## What this task involves:
Leave the pictures out and quote every line from the start of the listing to the line with "Some code samples", inclusive.

::::

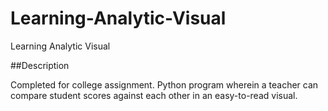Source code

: # Learning-Analytic-Visual

Learning Analytic Visual

##Description

Completed for college assignment. Python program wherein a teacher can compare student scores against each other in an easy-to-read visual.

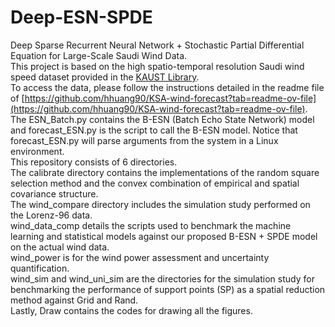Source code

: # Deep-ESN-SPDE
Deep Sparse Recurrent Neural Network + Stochastic Partial Differential Equation for Large-Scale Saudi Wind Data. <br />
This project is based on the high spatio-temporal resolution Saudi wind speed dataset provided in the [KAUST Library](https://repository.kaust.edu.sa/handle/10754/667127). <br />
To access the data, please follow the instructions detailed in the readme file of [https://github.com/hhuang90/KSA-wind-forecast?tab=readme-ov-file](https://github.com/hhuang90/KSA-wind-forecast?tab=readme-ov-file). <br />
The ESN_Batch.py contains the B-ESN (Batch Echo State Network) model and forecast_ESN.py is the script to call the B-ESN model. Notice that forecast_ESN.py will parse arguments from the system in a Linux environment. <br />
This repository consists of 6 directories. <br />
The calibrate directory contains the implementations of the random square selection method and the convex combination of empirical and spatial covariance structure. <br />
The wind_compare directory includes the simulation study performed on the Lorenz-96 data. <br />
wind_data_comp details the scripts used to benchmark the machine learning and statistical models against our proposed B-ESN + SPDE model on the actual wind data. <br />
wind_power is for the wind power assessment and uncertainty quantification. <br />
wind_sim and wind_uni_sim are the directories for the simulation study for benchmarking the performance of support points (SP) as a spatial reduction method against Grid and Rand. <br />
Lastly, Draw contains the codes for drawing all the figures. 

    
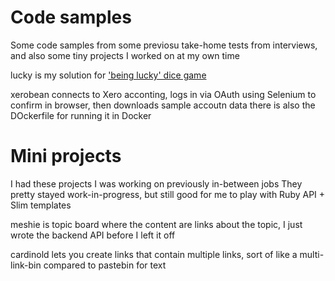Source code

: # Code samples
Some code samples from some previosu take-home tests from interviews, and also some tiny projects I worked on at my own time

lucky is my solution for ['being lucky' dice game](https://public.3.basecamp.com/p/FgGUHXdbKi2f4vJ5m1qgM8Xr)

xerobean connects to Xero acconting, logs in via OAuth using Selenium to confirm in browser, then downloads sample accoutn data
there is also the DOckerfile for running it in Docker


# Mini projects

I had these projects I was working on previously in-between jobs
They pretty stayed work-in-progress, but still good for me to play with Ruby API + Slim templates

meshie is topic board where the content are links about the topic, I just wrote the backend API before I left it off

cardinold lets you create links that contain multiple links, sort of like a multi-link-bin compared to pastebin for text
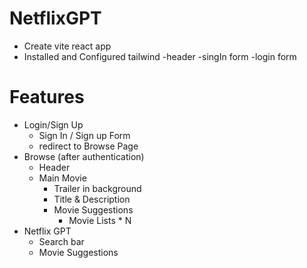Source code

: # NetflixGPT

- Create vite react app
- Installed and Configured tailwind
-header
-singIn form
-login form

# Features
- Login/Sign Up
    - Sign In / Sign up Form
    - redirect to Browse Page
- Browse (after authentication)
    - Header 
    - Main Movie
        - Trailer in background
        - Title & Description
        - Movie Suggestions
            - Movie Lists * N
- Netflix GPT 
    - Search bar
    - Movie Suggestions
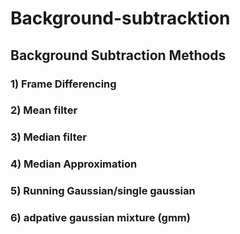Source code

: # Background-subtracktion
## Background Subtraction Methods
### 1) Frame Differencing
### 2) Mean filter
### 3) Median filter
### 4) Median Approximation
### 5) Running Gaussian/single gaussian
### 6) adpative gaussian mixture (gmm)
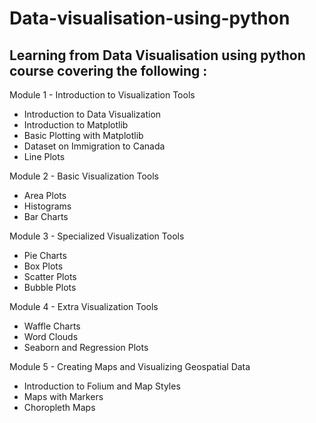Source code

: # Data-visualisation-using-python
## Learning from Data Visualisation using python course covering the following :

Module 1 - Introduction to Visualization Tools
- Introduction to Data Visualization
- Introduction to Matplotlib
- Basic Plotting with Matplotlib
- Dataset on Immigration to Canada
- Line Plots

Module 2 - Basic Visualization Tools
- Area Plots
- Histograms
- Bar Charts

Module 3 - Specialized Visualization Tools
- Pie Charts
- Box Plots
- Scatter Plots
- Bubble Plots

Module 4 - Extra Visualization Tools
- Waffle Charts
- Word Clouds
- Seaborn and Regression Plots

Module 5 - Creating Maps and Visualizing Geospatial Data
- Introduction to Folium and Map Styles
- Maps with Markers 
- Choropleth Maps
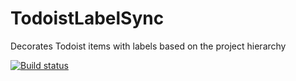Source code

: TodoistLabelSync
================

Decorates Todoist items with labels based on the project hierarchy

[![Build status](https://ci.appveyor.com/api/projects/status/rb29gi8j6f5lwytb)](https://ci.appveyor.com/project/drybones/todoistlabelsync)


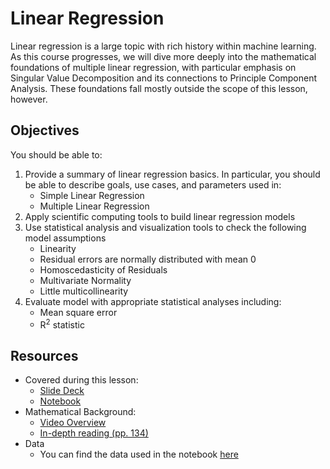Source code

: # Linear Regression

Linear regression is a large topic with rich history within machine learning. As this course progresses, we will dive more deeply into the mathematical foundations of multiple linear regression, with particular emphasis on Singular Value Decomposition and its connections to Principle Component Analysis. These foundations fall mostly outside the scope of this lesson, however.

## Objectives

You should be able to:

1. Provide a summary of linear regression basics. In particular, you should be able to describe goals, use cases, and parameters used in:
    - Simple Linear Regression
    - Multiple Linear Regression
1. Apply scientific computing tools to build linear regression models
1. Use statistical analysis and visualization tools to check the following model assumptions
    - Linearity
    - Residual errors are normally distributed with mean 0
    - Homoscedasticity of Residuals
    - Multivariate Normality
    - Little multicollinearity
1. Evaluate model with appropriate statistical analyses including:
    - Mean square error
    - R<sup>2</sup> statistic

## Resources

- Covered during this lesson:
    - [Slide Deck](https://docs.google.com/presentation/d/1eT_HY8RoRo7zLmAqepz9JvVFaN-GZHVeGzPjlk9LNWA/edit?usp=sharing)
    - [Notebook](<./notebooks/Multiple Linear Regression.ipynb>)
- Mathematical Background:
    - [Video Overview](https://www.youtube.com/watch?v=EDPCsD6BzWE)
    - [In-depth reading (pp. 134)](http://databookuw.com/databook.pdf)
- Data
    - You can find the data used in the notebook [here](https://www.kaggle.com/akdagmelih/multiplelinear-regression-fish-weight-estimation/data)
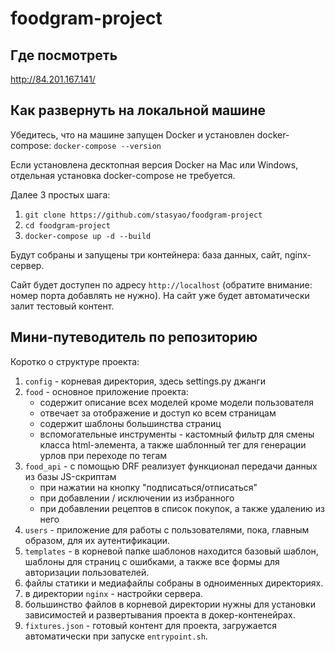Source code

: # foodgram-project
## Где посмотреть
http://84.201.167.141/

## Как развернуть на локальной машине
Убедитесь, что на машине запущен Docker и установлен docker-compose: `docker-compose --version`

Если установлена десктопная версия Docker на Mac или Windows, отдельная установка docker-compose не требуется. 

Далее 3 простых шага:
1. `git clone https://github.com/stasyao/foodgram-project`
2. `cd foodgram-project`
3. `docker-compose up -d --build`

Будут собраны и запущены три контейнера: база данных, сайт, nginx-сервер.

Сайт будет доступен по адресу `http://localhost` (обратите внимание: номер порта добавлять не нужно).
На сайт уже будет автоматически залит тестовый контент.

## Мини-путеводитель по репозиторию

Коротко о структуре проекта:
1. `config` - корневая директория, здесь settings.py джанги
2. `food` - основное приложение проекта:
    * содержит описание всех моделей кроме модели пользователя
    * отвечает за отображение и доступ ко всем страницам
    * содержит шаблоны большинства страниц
    * вспомогательные инструменты - кастомный фильтр для смены класса html-элемента, а также шаблонный тег для генерации урлов при переходе по тегам
3. `food_api` - с помощью DRF реализует функционал передачи данных из базы JS-скриптам
    * при нажатии на кнопку "подписаться/отписаться"
    * при добавлении / исключении из избранного
    * при добавлении рецептов в список покупок, а также удалению из него
4. `users` - приложение для работы с пользователями, пока, главным образом, для их аутентификации.
5. `templates` - в корневой папке шаблонов находится базовый шаблон, шаблоны для страниц с ошибками, а также все формы для авторизации пользователей.
6. файлы статики и медиафайлы собраны в одноименных директориях.
7. в директории `nginx` - настройки сервера.
8. большинство файлов в корневой директории нужны для установки зависимостей и развертывания проекта в докер-контенейрах.
9. `fixtures.json` - готовый контент для проекта, загружается автоматически при запуске `entrypoint.sh`.
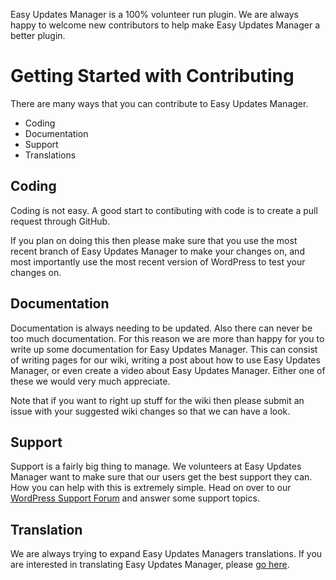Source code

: Easy Updates Manager is a 100% volunteer run plugin. We are always happy to welcome new contributors to help make Easy Updates Manager a better plugin.
	
# Getting Started with Contributing
There are many ways that you can contribute to Easy Updates Manager.
-	Coding
-	Documentation
-	Support
-	Translations

## Coding
Coding is not easy. A good start to contibuting with code is to create a pull request through GitHub.

If you plan on doing this then please make sure that you use the most recent branch of Easy Updates Manager to make your changes on, and most importantly use the most recent version of WordPress to test your changes on.

## Documentation
Documentation is always needing to be updated. Also there can never be too much documentation. For this reason we are more than happy for you to write up some documentation for Easy Updates Manager. This can consist of writing pages for our wiki, writing a post about how to use Easy Updates Manager, or even create a video about Easy Updates Manager. Either one of these we would very much appreciate. 

Note that if you want to right up stuff for the wiki then please submit an issue with your suggested wiki changes so that we can have a look.

## Support
Support is a fairly big thing to manage. We volunteers at Easy Updates Manager want to make sure that our users get the best support they can. How you can help with this is extremely simple. Head on over to our <a href="https://wordpress.org/support/plugin/stops-core-theme-and-plugin-updates">WordPress Support Forum</a> and answer some support topics. 

## Translation
We are always trying to expand Easy Updates Managers translations. If you are interested in translating Easy Updates Manager, please <a href="https://translate.wordpress.org/projects/wp-plugins/stops-core-theme-and-plugin-updates">go here</a>.
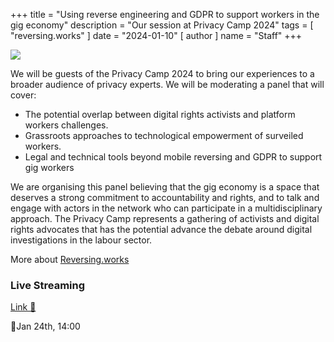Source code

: +++
title = "Using reverse engineering and GDPR to support workers in the gig economy"
description = "Our session at Privacy Camp 2024"
tags = [
  "reversing.works"
]
date = "2024-01-10"
[ author ]
  name = "Staff"
+++

![](https://privacycamp.eu/wp-content/uploads/2024/01/Using-reverse-engineering-and-GDPR-to-support-workers-in-the-gig-economy-1024x576.png)

We will be guests of the Privacy Camp 2024 to bring our experiences to a broader audience of privacy experts. We will be moderating a panel that will cover:

* The potential overlap between digital rights activists and platform workers challenges.
* Grassroots approaches to technological empowerment of surveiled workers.
* Legal and technical tools beyond mobile reversing and GDPR to support gig workers

We are organising this panel believing that the gig economy is a space that deserves a strong commitment to accountability and rights, and to talk and engage with actors in the network who can participate in a multidisciplinary approach. 
The Privacy Camp represents a gathering of activists and digital rights advocates that has the potential advance the debate around digital investigations in the labour sector.

More about [Reversing.works](/about)

### Live Streaming

[Link 🔗](https://privacycamp.eu/using-reverse-engineering-and-gdpr-to-support-workers-in-the-gig-economy/) 

📆Jan 24th, 14:00 
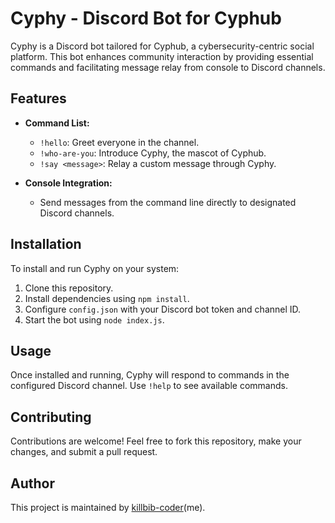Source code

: # Cyphy - Discord Bot for Cyphub

Cyphy is a Discord bot tailored for Cyphub, a cybersecurity-centric social platform. This bot enhances community interaction by providing essential commands and facilitating message relay from console to Discord channels.

## Features

- **Command List:**
  - `!hello`: Greet everyone in the channel.
  - `!who-are-you`: Introduce Cyphy, the mascot of Cyphub.
  - `!say <message>`: Relay a custom message through Cyphy.

- **Console Integration:**
  - Send messages from the command line directly to designated Discord channels.

## Installation

To install and run Cyphy on your system:

1. Clone this repository.
2. Install dependencies using `npm install`.
3. Configure `config.json` with your Discord bot token and channel ID.
4. Start the bot using `node index.js`.

## Usage

Once installed and running, Cyphy will respond to commands in the configured Discord channel. Use `!help` to see available commands.

## Contributing

Contributions are welcome! Feel free to fork this repository, make your changes, and submit a pull request.

## Author

This project is maintained by [killbib-coder](https://github.com/killbib-coder)(me).
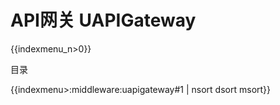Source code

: # API网关 UAPIGateway
{{indexmenu_n>0}}

目录

{{indexmenu>:middleware:uapigateway#1 | nsort dsort msort}}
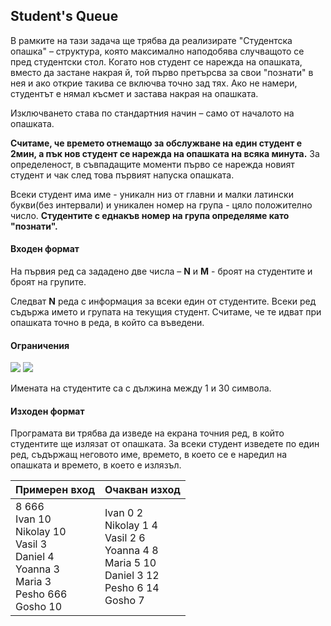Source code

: ## Student's Queue

В рамките на тази задача ще трябва да реализирате "Студентска опашка" – структура, която максимално наподобява случващото се пред студентски стол. Когато нов студент се нарежда на опашката, вместо да застане накрая й, той първо претърсва за свои "познати" в нея и ако открие такива се включва точно зад тях. Ако не намери, студентът е нямал късмет и застава накрая на опашката.

Изключването става по стандартния начин – само от началото на опашката.

**Считаме, че времето отнемащо за обслужване на един студент е 2мин, а пък нов студент се нарежда на опашката на всяка минута.** За определеност, в съвпадащите моменти първо се нарежда новият студент и чак след това първият напуска опашката.

Всеки студент има име - уникалн низ от главни и малки латински букви(без интервали) и уникален номер на група - цяло положително число. **Студентите с еднакъв номер на група определяме като "познати".**

#### Входен формат

На първия ред са зададено две числа – **N** и **M** - броят на студентите и броят на групите.

Следват **N** реда с информация за всеки един от студентите. Всеки ред съдържа името и групата на текущия студент. Считаме, че те идват при опашката точно в реда, в който са въведени.

#### Ограничения
<img src="https://latex.codecogs.com/svg.latex?\Large&space;1\le{N}\le{100000}">
<img src="https://latex.codecogs.com/svg.latex?\Large&space;1\le{M}\le{100000}">

Имената на студентите са с дължина между 1 и 30 символа.

#### Изходен формат

Програмата ви трябва да изведе на екрана точния ред, в който студентите ще излязат от опашката. За всеки студент изведете по един ред, съдържащ неговото име, времето, в което се е наредил на опашката и времето, в което е излязъл.

Примерен вход|Очакван изход
-|-
8 666<br>Ivan 10<br>Nikolay 10<br>Vasil 3<br>Daniel 4<br>Yoanna 3<br>Maria 3<br>Pesho 666<br>Gosho 10|Ivan 0 2<br>Nikolay 1 4<br>Vasil 2 6<br>Yoanna 4 8<br>Maria 5 10<br>Daniel 3 12<br>Pesho 6 14<br>Gosho 7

::::

## Solution for this task:
Source code

: # Learning-Analytic-Visual

Learning Analytic Visual

##Description

Completed for college assignment. Python program wherein a teacher can compare student scores against each other in an easy-to-read visual.

Source code

: # Deep-ESN-SPDE
Deep Sparse Recurrent Neural Network + Stochastic Partial Differential Equation for Large-Scale Saudi Wind Data. <br />
This project is based on the high spatio-temporal resolution Saudi wind speed dataset provided in the [KAUST Library](https://repository.kaust.edu.sa/handle/10754/667127). <br />
To access the data, please follow the instructions detailed in the readme file of [https://github.com/hhuang90/KSA-wind-forecast?tab=readme-ov-file](https://github.com/hhuang90/KSA-wind-forecast?tab=readme-ov-file). <br />
The ESN_Batch.py contains the B-ESN (Batch Echo State Network) model and forecast_ESN.py is the script to call the B-ESN model. Notice that forecast_ESN.py will parse arguments from the system in a Linux environment. <br />
This repository consists of 6 directories. <br />
The calibrate directory contains the implementations of the random square selection method and the convex combination of empirical and spatial covariance structure. <br />
The wind_compare directory includes the simulation study performed on the Lorenz-96 data. <br />
wind_data_comp details the scripts used to benchmark the machine learning and statistical models against our proposed B-ESN + SPDE model on the actual wind data. <br />
wind_power is for the wind power assessment and uncertainty quantification. <br />
wind_sim and wind_uni_sim are the directories for the simulation study for benchmarking the performance of support points (SP) as a spatial reduction method against Grid and Rand. <br />
Lastly, Draw contains the codes for drawing all the figures. 

    
Source code

: # Code samples
Some code samples from some previosu take-home tests from interviews, and also some tiny projects I worked on at my own time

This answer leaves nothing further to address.